▶ [Provided records]
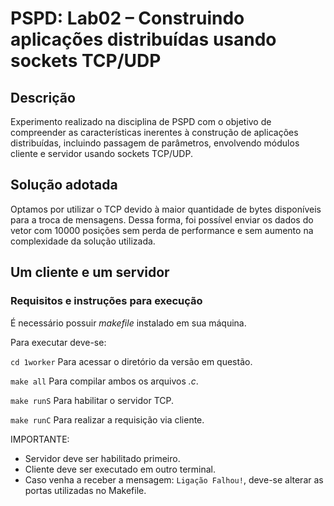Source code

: # PSPD: Lab02 – Construindo aplicações distribuídas usando sockets TCP/UDP

## Descrição

Experimento realizado na disciplina de PSPD com o objetivo de compreender as características inerentes à construção de aplicações distribuídas, incluindo passagem de parâmetros, envolvendo módulos cliente e servidor usando sockets TCP/UDP.

## Solução adotada

Optamos por utilizar o TCP devido à maior quantidade de bytes disponíveis para a troca de mensagens. Dessa forma, foi possível enviar os dados do vetor com 10000 posições sem perda de performance e sem aumento na complexidade da solução utilizada.

## Um cliente e um servidor

### Requisitos e instruções para execução

É necessário possuir _makefile_ instalado em sua máquina.

Para executar deve-se:

`cd 1worker`
Para acessar o diretório da versão em questão.

`make all`
Para compilar ambos os arquivos _.c_.

`make runS`
Para habilitar o servidor TCP.

`make runC`
Para realizar a requisição via cliente.

IMPORTANTE:

- Servidor deve ser habilitado primeiro.
- Cliente deve ser executado em outro terminal.
- Caso venha a receber a mensagem: `Ligação Falhou!`, deve-se alterar as portas utilizadas no Makefile.

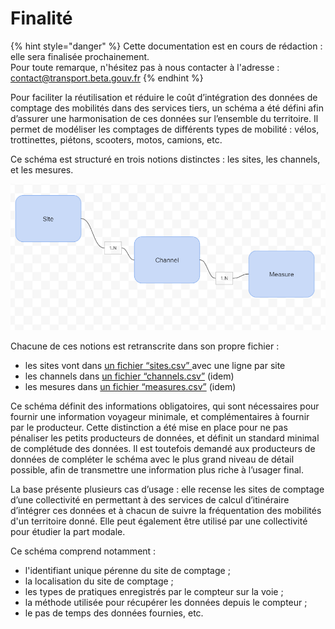 # Finalité

{% hint style="danger" %}
Cette documentation est en cours de rédaction : elle sera finalisée prochainement.\
Pour toute remarque, n'hésitez pas à nous contacter à l'adresse : [contact@transport.beta.gouv.fr](mailto:contact@transport.beta.gouv.fr)
{% endhint %}

Pour faciliter la réutilisation et réduire le coût d’intégration des données de comptage des mobilités dans des services tiers, un schéma a été défini afin d’assurer une harmonisation de ces données sur l’ensemble du territoire. Il permet de modéliser les comptages de différents types de mobilité : vélos, trottinettes, piétons, scooters, motos, camions, etc.&#x20;

Ce schéma est structuré en trois notions distinctes : les sites, les channels, et les mesures.

![](<../../.gitbook/assets/image (164).png>)

Chacune de ces notions est retranscrite dans son propre fichier :

* les sites vont dans [un fichier “sites.csv” ](https://schema.data.gouv.fr/etalab/schema-comptage-mobilites-site/)avec une ligne par site
* les channels dans [un fichier “channels.csv”](https://schema.data.gouv.fr/etalab/schema-comptage-mobilites-channel/) (idem)
* les mesures dans [un fichier “measures.csv”](https://schema.data.gouv.fr/etalab/schema-comptage-mobilites-measure/) (idem)

Ce schéma définit des informations obligatoires, qui sont nécessaires pour fournir une information voyageur minimale, et complémentaires à fournir par le producteur. Cette distinction a été mise en place pour ne pas pénaliser les petits producteurs de données, et définit un standard minimal de complétude des données. Il est toutefois demandé aux producteurs de données de compléter le schéma avec le plus grand niveau de détail possible, afin de transmettre une information plus riche à l’usager final.

La base présente plusieurs cas d’usage : elle recense les sites de comptage d’une collectivité en permettant à des services de calcul d’itinéraire d’intégrer ces données et à chacun de suivre la fréquentation des mobilités d'un territoire donné. Elle peut également être utilisé par une collectivité pour étudier la part modale.

Ce schéma comprend notamment :

* l'identifiant unique pérenne du site de comptage ;
* la localisation du site de comptage ;
* les types de pratiques enregistrés par le compteur sur la voie ;
* la méthode utilisée pour récupérer les données depuis le compteur ;
* le pas de temps des données fournies, etc.
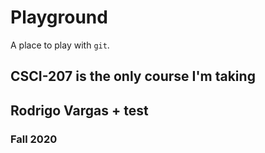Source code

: # Playground

A place to play with `git`.

## CSCI-207 is the only course I'm taking
## Rodrigo Vargas + test

### Fall 2020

▶ [What you are asked to do]
Every word of the data should be reproduced exactly; please omit any pictures.

▶ [Solution to the problem]
Source code

: # PSPD: Lab02 – Construindo aplicações distribuídas usando sockets TCP/UDP

## Descrição

Experimento realizado na disciplina de PSPD com o objetivo de compreender as características inerentes à construção de aplicações distribuídas, incluindo passagem de parâmetros, envolvendo módulos cliente e servidor usando sockets TCP/UDP.

## Solução adotada

Optamos por utilizar o TCP devido à maior quantidade de bytes disponíveis para a troca de mensagens. Dessa forma, foi possível enviar os dados do vetor com 10000 posições sem perda de performance e sem aumento na complexidade da solução utilizada.

## Um cliente e um servidor

### Requisitos e instruções para execução

É necessário possuir _makefile_ instalado em sua máquina.

Para executar deve-se:

`cd 1worker`
Para acessar o diretório da versão em questão.

`make all`
Para compilar ambos os arquivos _.c_.

`make runS`
Para habilitar o servidor TCP.

`make runC`
Para realizar a requisição via cliente.

IMPORTANTE:

- Servidor deve ser habilitado primeiro.
- Cliente deve ser executado em outro terminal.
- Caso venha a receber a mensagem: `Ligação Falhou!`, deve-se alterar as portas utilizadas no Makefile.

 # Finalité

{% hint style="danger" %}
Cette documentation est en cours de rédaction : elle sera finalisée prochainement.\
Pour toute remarque, n'hésitez pas à nous contacter à l'adresse : [contact@transport.beta.gouv.fr](mailto:contact@transport.beta.gouv.fr)
{% endhint %}

Pour faciliter la réutilisation et réduire le coût d’intégration des données de comptage des mobilités dans des services tiers, un schéma a été défini afin d’assurer une harmonisation de ces données sur l’ensemble du territoire. Il permet de modéliser les comptages de différents types de mobilité : vélos, trottinettes, piétons, scooters, motos, camions, etc.&#x20;

Ce schéma est structuré en trois notions distinctes : les sites, les channels, et les mesures.

![](<../../.gitbook/assets/image (164).png>)

Chacune de ces notions est retranscrite dans son propre fichier :

* les sites vont dans [un fichier “sites.csv” ](https://schema.data.gouv.fr/etalab/schema-comptage-mobilites-site/)avec une ligne par site
* les channels dans [un fichier “channels.csv”](https://schema.data.gouv.fr/etalab/schema-comptage-mobilites-channel/) (idem)
* les mesures dans [un fichier “measures.csv”](https://schema.data.gouv.fr/etalab/schema-comptage-mobilites-measure/) (idem)

Ce schéma définit des informations obligatoires, qui sont nécessaires pour fournir une information voyageur minimale, et complémentaires à fournir par le producteur. Cette distinction a été mise en place pour ne pas pénaliser les petits producteurs de données, et définit un standard minimal de complétude des données. Il est toutefois demandé aux producteurs de données de compléter le schéma avec le plus grand niveau de détail possible, afin de transmettre une information plus riche à l’usager final.

La base présente plusieurs cas d’usage : elle recense les sites de comptage d’une collectivité en permettant à des services de calcul d’itinéraire d’intégrer ces données et à chacun de suivre la fréquentation des mobilités d'un territoire donné. Elle peut également être utilisé par une collectivité pour étudier la part modale.

Ce schéma comprend notamment :

* l'identifiant unique pérenne du site de comptage ;
* la localisation du site de comptage ;
* les types de pratiques enregistrés par le compteur sur la voie ;
* la méthode utilisée pour récupérer les données depuis le compteur ;
* le pas de temps des données fournies, etc.
Source code

: # Playground

A place to play with `git`.

## CSCI-207 is the only course I'm taking
## Rodrigo Vargas + test

### Fall 2020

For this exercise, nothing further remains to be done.